Where is the actual code for LayerNorm (torch.nn.functional.layer_norm)

zeyuyun1 · January 27, 2021, 7:39am

I am looking for the implementation for torch.nn.functional.layer_norm, it links me to this doc, which then link me to this one

But I can’t find where is torch.layer_norm.

According to the documentation, it seems like the math is following:


x = torch.randn(50,20,100)
mean = x.sum(axis = 0)/(x.shape[0])
std = (((x - mean)**2).sum()/(x.shape[0])).sqrt()

LayerNorm = torch.nn.LayerNorm(x.shape, elementwise_affine = True)

torch_layernorm = LayerNorm(x)
My_LayerNorm = (x - mean)/std*LayerNorm.weight+LayerNorm.bias

print(My_LayerNorm)
print(torch_layernorm)

However, the my output and LayerNorm output is different…

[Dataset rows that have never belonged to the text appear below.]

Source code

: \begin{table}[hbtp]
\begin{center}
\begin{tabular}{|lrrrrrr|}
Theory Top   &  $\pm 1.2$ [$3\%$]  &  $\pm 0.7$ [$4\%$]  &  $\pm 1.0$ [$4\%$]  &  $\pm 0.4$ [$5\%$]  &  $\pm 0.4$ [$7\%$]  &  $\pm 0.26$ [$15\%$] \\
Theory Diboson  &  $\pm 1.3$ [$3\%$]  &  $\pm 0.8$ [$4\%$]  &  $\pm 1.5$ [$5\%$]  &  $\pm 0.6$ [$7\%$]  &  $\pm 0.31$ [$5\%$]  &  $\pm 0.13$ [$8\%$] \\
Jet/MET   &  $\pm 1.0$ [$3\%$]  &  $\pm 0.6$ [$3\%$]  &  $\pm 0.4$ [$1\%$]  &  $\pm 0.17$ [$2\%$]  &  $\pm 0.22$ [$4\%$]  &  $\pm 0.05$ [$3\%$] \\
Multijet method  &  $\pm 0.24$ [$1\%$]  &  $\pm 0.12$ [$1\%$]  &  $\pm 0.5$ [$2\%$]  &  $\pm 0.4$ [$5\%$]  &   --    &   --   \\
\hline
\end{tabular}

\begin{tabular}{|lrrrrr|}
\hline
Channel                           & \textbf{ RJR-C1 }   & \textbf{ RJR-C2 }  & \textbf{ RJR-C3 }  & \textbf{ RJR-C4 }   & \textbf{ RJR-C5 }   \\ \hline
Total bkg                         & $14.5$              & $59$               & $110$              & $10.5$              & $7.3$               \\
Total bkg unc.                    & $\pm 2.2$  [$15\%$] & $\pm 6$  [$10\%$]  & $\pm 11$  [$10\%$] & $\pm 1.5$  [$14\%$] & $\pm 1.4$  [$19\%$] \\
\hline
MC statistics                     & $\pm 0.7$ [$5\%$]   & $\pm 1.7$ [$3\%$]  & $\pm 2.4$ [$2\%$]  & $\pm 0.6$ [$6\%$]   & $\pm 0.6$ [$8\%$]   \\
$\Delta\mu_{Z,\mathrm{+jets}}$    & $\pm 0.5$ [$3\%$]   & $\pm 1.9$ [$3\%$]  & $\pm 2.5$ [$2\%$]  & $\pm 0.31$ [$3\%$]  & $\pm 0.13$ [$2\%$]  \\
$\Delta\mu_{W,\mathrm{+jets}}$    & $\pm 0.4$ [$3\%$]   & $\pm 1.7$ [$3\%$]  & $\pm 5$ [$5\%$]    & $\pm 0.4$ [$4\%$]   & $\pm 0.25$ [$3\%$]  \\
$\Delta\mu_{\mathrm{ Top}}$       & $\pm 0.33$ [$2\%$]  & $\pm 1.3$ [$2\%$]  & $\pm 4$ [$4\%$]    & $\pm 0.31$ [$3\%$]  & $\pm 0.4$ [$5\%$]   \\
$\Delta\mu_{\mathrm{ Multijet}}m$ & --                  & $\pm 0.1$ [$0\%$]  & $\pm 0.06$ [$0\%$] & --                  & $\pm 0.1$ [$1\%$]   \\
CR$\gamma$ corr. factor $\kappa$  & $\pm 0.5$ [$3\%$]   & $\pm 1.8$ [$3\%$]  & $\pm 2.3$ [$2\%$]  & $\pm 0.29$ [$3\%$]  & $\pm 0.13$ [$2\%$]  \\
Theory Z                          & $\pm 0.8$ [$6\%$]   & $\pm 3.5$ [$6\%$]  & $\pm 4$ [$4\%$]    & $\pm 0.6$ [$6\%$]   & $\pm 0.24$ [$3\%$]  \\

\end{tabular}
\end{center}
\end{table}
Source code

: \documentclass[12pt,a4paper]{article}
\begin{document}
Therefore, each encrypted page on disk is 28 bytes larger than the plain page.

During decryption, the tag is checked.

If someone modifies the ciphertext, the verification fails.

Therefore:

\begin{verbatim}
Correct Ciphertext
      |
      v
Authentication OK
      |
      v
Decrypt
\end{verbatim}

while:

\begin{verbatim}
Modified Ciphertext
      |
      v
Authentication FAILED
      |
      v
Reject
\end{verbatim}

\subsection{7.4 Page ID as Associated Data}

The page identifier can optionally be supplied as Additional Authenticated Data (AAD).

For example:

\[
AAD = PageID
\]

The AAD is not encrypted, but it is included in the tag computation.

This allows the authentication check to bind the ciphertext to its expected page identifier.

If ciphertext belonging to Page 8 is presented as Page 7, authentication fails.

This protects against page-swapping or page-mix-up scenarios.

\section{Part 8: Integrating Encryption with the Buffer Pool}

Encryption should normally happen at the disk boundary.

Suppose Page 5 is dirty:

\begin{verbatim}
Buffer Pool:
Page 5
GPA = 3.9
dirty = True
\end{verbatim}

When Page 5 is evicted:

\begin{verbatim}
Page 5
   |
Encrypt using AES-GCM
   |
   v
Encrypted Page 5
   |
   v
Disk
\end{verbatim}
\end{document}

ptrblck · January 28, 2021, 8:55am

You can find the (CPU) C++ implementation here.

Xinchengzelin · June 16, 2023, 6:44am

Hi, @ptrblck , could you tell me where I can find native_layer_norm in the line return std::get<0>(at::native_layer_norm(input, normalized_shape, weight, bias, eps));

Ice-Citron · August 4, 2024, 6:55pm

Heres what i written in my class which when I use it to train a 124m parameter LLM model. The loss curve looks the exact same (refer to forward pass method below):

for reference. the run with the layer norm class used below can be seen in the run “radiant-flower-16”. “absurd-glitter-13”, “crisp-flower-10” and “kind-energy-14” are previous runs using torch’s default layernorm class. And hence you can see their loss is very simillar, hence I think my implementation is a direct replica afaik (haven’t tested it beyond this).
P.S. ignore the ethereal-oath-9, that was some bugs with logging.

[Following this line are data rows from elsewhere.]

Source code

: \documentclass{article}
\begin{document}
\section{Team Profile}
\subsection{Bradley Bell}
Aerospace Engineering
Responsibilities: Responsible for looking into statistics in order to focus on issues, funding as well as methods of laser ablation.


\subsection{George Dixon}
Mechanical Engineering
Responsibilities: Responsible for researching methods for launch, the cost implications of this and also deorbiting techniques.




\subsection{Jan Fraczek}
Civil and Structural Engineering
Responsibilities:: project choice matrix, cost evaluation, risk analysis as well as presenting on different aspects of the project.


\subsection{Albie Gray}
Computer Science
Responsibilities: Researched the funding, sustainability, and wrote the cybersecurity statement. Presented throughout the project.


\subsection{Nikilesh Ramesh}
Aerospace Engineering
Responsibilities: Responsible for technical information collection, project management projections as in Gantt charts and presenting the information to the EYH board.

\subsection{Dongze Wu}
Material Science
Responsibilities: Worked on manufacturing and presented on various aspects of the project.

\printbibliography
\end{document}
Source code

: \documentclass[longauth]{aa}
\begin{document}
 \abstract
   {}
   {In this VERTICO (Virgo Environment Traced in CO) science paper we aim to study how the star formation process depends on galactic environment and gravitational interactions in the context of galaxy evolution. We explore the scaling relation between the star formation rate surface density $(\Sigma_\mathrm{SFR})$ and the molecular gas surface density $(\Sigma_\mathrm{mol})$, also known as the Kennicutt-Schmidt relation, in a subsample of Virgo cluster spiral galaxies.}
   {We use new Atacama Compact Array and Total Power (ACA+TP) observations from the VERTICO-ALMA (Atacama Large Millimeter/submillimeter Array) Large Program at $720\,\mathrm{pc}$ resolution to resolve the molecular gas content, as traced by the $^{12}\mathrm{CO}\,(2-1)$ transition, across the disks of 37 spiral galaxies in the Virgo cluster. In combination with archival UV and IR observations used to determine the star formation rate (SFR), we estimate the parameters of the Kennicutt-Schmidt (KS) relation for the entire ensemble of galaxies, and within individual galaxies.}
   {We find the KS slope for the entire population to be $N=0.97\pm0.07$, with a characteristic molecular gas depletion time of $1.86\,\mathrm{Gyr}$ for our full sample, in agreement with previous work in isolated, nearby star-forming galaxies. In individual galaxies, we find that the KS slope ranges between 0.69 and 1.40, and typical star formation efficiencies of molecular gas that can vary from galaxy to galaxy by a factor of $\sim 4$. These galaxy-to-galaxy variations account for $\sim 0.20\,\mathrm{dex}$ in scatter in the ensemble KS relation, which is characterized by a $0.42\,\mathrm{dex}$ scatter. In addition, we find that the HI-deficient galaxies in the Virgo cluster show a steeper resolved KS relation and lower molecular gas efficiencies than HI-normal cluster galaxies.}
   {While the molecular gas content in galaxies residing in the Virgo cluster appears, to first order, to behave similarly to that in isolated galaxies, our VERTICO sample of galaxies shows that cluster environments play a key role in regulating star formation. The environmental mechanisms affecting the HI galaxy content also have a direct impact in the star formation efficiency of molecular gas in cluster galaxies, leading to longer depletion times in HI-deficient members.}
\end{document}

class LayerNorm(nn.Module):

    __constants__ = ['normalized_shape', 'eps', 'elementwise_affine']
    normalized_shape: Tuple[int, ...]
    eps: float
    elementwise_affine: bool

    def __init__(self, normalized_shape: _shape_t, eps: float = 1e-5, elementwise_affine: bool = True, bias: bool = True, device=None, dtype=None) -> None:
        factory_kwargs = {'device': device, 'dtype': dtype}
        super().__init__()
        if isinstance(normalized_shape, numbers.Integral):
            # mypy error: incompatible types in assignment
            normalized_shape = (normalized_shape,)  # type: ignore[assignment]
        self.normalized_shape = tuple(normalized_shape)  # type: ignore[arg-type]
        self.eps = eps
        self.elementwise_affine = elementwise_affine
        if self.elementwise_affine:
            self.weight = Parameter(torch.empty(self.normalized_shape, **factory_kwargs))
            if bias:
                self.bias = Parameter(torch.empty(self.normalized_shape, **factory_kwargs))
            else:
                self.register_parameter('bias', None)
        else:
            self.register_parameter('weight', None)
            self.register_parameter('bias', None)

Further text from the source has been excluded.